Iftitah mengakui keberadaan warga asli yang telah menghuni Pulau Rempang sejak ratusan tahun lalu. Ia juga sepakat kampung-kampung tua itu harus dilindungi. “Dengan alasan budaya, alasan sejarah, saya sepakat,” ucapnya.
Akan tetapi, menurut dia, ada juga warga yang secara sporadis kemudian datang dan menghuni Pulau Rempang. Fenomena ini terjadi ketika akses ke Pulau Rempang semakin mudah usai adanya pembangunan Jembatan Batam-Rempang-Galang (Barelang). Orang-orang pendatang ini kemudian membangun rumah.
“Mereka menguasai lahan-lahan BP Batam. Itu yang harus dipisahkan,” tutur Iftitah. “Kalaupun ada investor masuk, ada rumah-rumah di tengah-tengah (kawasan investasi yang dibangun) kan tidak mungkin.”
Politikus Partai Demokrat itu berujar, pemerintah bakal melakukan penataan. Harapannya agar investasi masuk dan bisa memberi manfaat bagi masyarakat lokal. Ia juga menyatakan penataan kawasan Rempang bakal dilakukan melalui proses yang komprehensif. Oleh karena itu, sampai saat ini ia belum menetapkan Pulau Rempang menjadi kawasan transmigrasi.
“Saya harus memahami sampai tingkat dasarnya,” kata lulusan terbaik Akademi Militer tahun 1999 itu. Ia enggan terburu-buru. “Masalah yang di bawah permukaan juga saya harus mengerti.”
Setelah berdialog dan merayakan Lebaran di Rempang pada 29-31 Maret 2025, Iftitah akan kembali ke Rempang besok Jumat, 18 April 2025. Salah satu agendanya adalah sensus penduduk.
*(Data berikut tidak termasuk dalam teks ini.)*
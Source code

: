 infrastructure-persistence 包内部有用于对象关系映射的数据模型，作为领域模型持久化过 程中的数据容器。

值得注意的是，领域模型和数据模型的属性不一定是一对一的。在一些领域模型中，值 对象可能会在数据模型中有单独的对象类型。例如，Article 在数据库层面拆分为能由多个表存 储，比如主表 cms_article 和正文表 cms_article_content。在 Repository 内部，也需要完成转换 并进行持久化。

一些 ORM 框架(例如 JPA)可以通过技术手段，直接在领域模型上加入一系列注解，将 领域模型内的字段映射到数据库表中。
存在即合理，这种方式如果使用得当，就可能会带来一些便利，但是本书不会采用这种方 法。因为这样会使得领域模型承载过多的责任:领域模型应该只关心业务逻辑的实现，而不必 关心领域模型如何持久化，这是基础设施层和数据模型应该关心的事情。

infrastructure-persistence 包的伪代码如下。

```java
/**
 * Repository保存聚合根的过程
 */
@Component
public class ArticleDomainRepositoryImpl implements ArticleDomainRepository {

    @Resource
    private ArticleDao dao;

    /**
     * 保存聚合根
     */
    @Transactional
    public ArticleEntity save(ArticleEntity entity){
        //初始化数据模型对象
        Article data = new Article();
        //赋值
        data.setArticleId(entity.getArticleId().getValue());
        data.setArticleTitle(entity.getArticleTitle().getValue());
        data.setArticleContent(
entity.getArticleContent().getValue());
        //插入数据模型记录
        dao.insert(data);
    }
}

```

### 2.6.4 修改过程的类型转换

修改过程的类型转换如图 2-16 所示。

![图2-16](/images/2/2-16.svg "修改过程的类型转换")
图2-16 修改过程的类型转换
Ia bakal mendata pendapatan masyarakat, latar belakang pendidikan, asal kampung halaman, hingga tingkat penghidupan.
"Akan kami petakan," kata Iftitah. "Kami, Kementerian Transmigrasi, mau berbasis data dan science."
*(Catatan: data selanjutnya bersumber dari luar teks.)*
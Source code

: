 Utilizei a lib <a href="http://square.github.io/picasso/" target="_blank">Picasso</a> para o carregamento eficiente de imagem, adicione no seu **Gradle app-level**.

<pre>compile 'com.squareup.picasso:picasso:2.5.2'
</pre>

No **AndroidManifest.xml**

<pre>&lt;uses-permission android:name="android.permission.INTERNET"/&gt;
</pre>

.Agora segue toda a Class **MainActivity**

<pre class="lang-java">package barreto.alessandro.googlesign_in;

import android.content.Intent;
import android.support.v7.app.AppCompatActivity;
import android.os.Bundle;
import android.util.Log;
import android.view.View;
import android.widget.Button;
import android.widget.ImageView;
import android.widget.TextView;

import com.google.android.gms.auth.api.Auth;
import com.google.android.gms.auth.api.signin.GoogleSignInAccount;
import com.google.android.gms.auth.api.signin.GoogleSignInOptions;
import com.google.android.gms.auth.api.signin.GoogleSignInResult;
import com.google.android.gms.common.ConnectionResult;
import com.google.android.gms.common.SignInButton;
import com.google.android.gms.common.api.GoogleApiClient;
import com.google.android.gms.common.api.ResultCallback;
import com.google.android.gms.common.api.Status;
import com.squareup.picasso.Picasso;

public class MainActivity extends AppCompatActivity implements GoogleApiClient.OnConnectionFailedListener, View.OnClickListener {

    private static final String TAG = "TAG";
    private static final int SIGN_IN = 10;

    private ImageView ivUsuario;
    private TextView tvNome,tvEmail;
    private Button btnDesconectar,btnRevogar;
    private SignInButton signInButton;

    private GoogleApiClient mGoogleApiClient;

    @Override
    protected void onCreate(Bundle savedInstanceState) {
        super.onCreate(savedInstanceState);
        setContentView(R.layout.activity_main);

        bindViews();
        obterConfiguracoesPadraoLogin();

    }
Adapun sejak proyek pengembangan Rempang Eco City ditetapkan menjadi Proyek Strategis Nasional (PSN) di era RI Joko Widodo, masyarakat Pulau Rempang menyatakan penolakan terhadap penggusuran maupun pergeseran. Warga yang sudah turun temurun mendiami Pulau Rempang tidak mau direlokasi. Penolakan ini kemudian dilanjutkan ketika Iftitah menawarkan program transmigrasi lokal sebagai jalan keluar.
Sementara itu, Aliansi Masyarakat Rempang Galang Bersatu (AMAR-GB) membantah penolakan penggusuran itu dilatarbelakangi faktor ganti rugi yang tidak sesua. Miswadi, warga Kelurahan Sembulang sekaligus pengurus aliansi, mengatakan warga Rempang tidak buruh ganti rugi maupun ganti untung. Penolakan warga, kata dia, didasari rasa ingin mempertahankan kampung halaman peninggalan nenek moyang.
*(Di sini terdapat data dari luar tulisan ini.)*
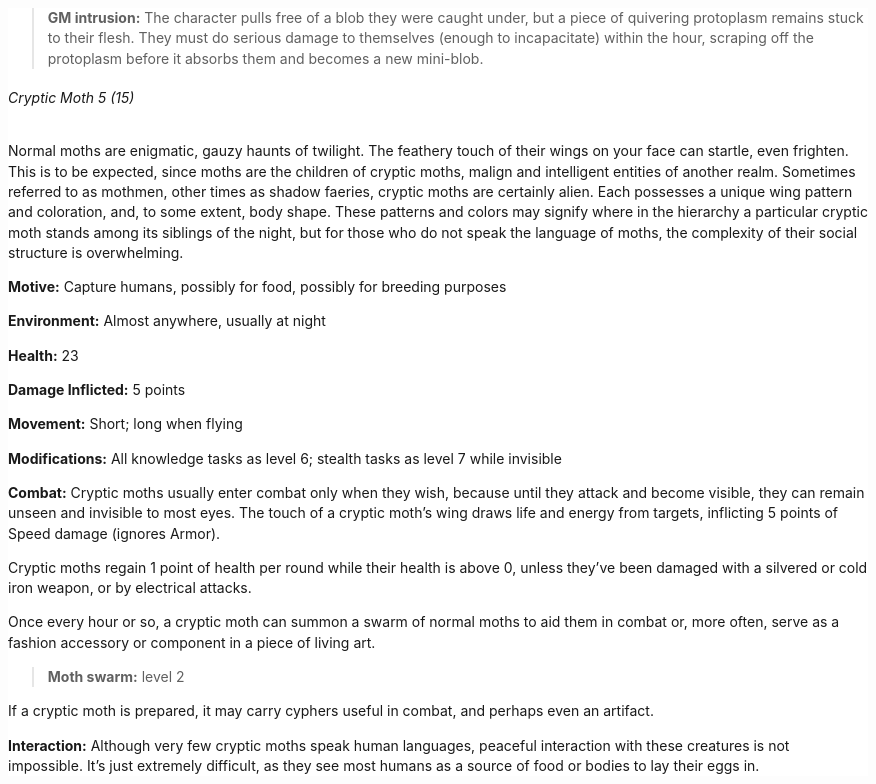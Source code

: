 

> **GM intrusion:** The character pulls free of a blob they were caught under, but a piece of quivering protoplasm remains stuck to their flesh. They must do serious damage to themselves (enough to incapacitate) within the hour, scraping off the protoplasm before it absorbs them and becomes a new mini-blob.

###### Cryptic Moth 5 (15)



Normal moths are enigmatic, gauzy haunts of twilight. The feathery touch of their wings on your face can startle, even frighten. This is to be expected, since moths are the children of cryptic moths, malign and intelligent entities of another realm. Sometimes referred to as mothmen, other times as shadow faeries, cryptic moths are certainly alien. Each possesses a unique wing pattern and coloration, and, to some extent, body shape. These patterns and colors may signify where in the hierarchy a particular cryptic moth stands among its siblings of the night, but for those who do not speak the language of moths, the complexity of their social structure is overwhelming.



**Motive:** Capture humans, possibly for food, possibly for breeding purposes



**Environment:** Almost anywhere, usually at night



**Health:** 23



**Damage Inflicted:** 5 points



**Movement:** Short; long when flying



**Modifications:** All knowledge tasks as level 6; stealth tasks as level 7 while invisible



**Combat:** Cryptic moths usually enter combat only when they wish, because until they attack and become visible, they can remain unseen and invisible to most eyes. The touch of a cryptic moth’s wing draws life and energy from targets, inflicting 5 points of Speed damage (ignores Armor).



Cryptic moths regain 1 point of health per round while their health is above 0, unless they’ve been damaged with a silvered or cold iron weapon, or by electrical attacks.



Once every hour or so, a cryptic moth can summon a swarm of normal moths to aid them in combat or, more often, serve as a fashion accessory or component in a piece of living art.



> **Moth swarm:** level 2



If a cryptic moth is prepared, it may carry cyphers useful in combat, and perhaps even an artifact.



**Interaction:** Although very few cryptic moths speak human languages, peaceful interaction with these creatures is not impossible. It’s just extremely difficult, as they see most humans as a source of food or bodies to lay their eggs in.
“Mereka tidak akan pernah meninggalkan kampung tempat lahir, walaupun meninggal, akan dikebumikan di kampung sendiri,” kata Miswadi kepada Tempo, Kamis, 17 April 2025.
Warga Pulau Rempang terdampak Rempang Eco City, tutur Miswadi, menyebut Menteri Iftitah salah besar dalam menilai sikap masyarakat. Pasalnya, warga Rempang telah sepakat bahwa identitas, ruang hidup, dan hubungan spiritual dengan tanah mereka tidak bisa dinilai dengan materi.
“Materi bukan uang, tapir uang hidup kami, identitas. Budaya itu yang sesungguhnya kami perjuangkan,” katanya.
Sebelumnya, Ishak, seorang warga Rempang sekaligus Koordinator Umum AMAR-GB sudah menyatakan bahwa warga Rempang tidak menolak adanya pembangunan. Namun dengan catatan, pembangunan tersebut bukan pembangunan yang merusak ruang lingkungan hidup masyarakat. Pernyataan ini disampaikan dalam forum audiensi dengan Menteri Iftitah di Kampung Pasir Merah, Pulau Rempang, pada Sabtu, 29 Maret 2025.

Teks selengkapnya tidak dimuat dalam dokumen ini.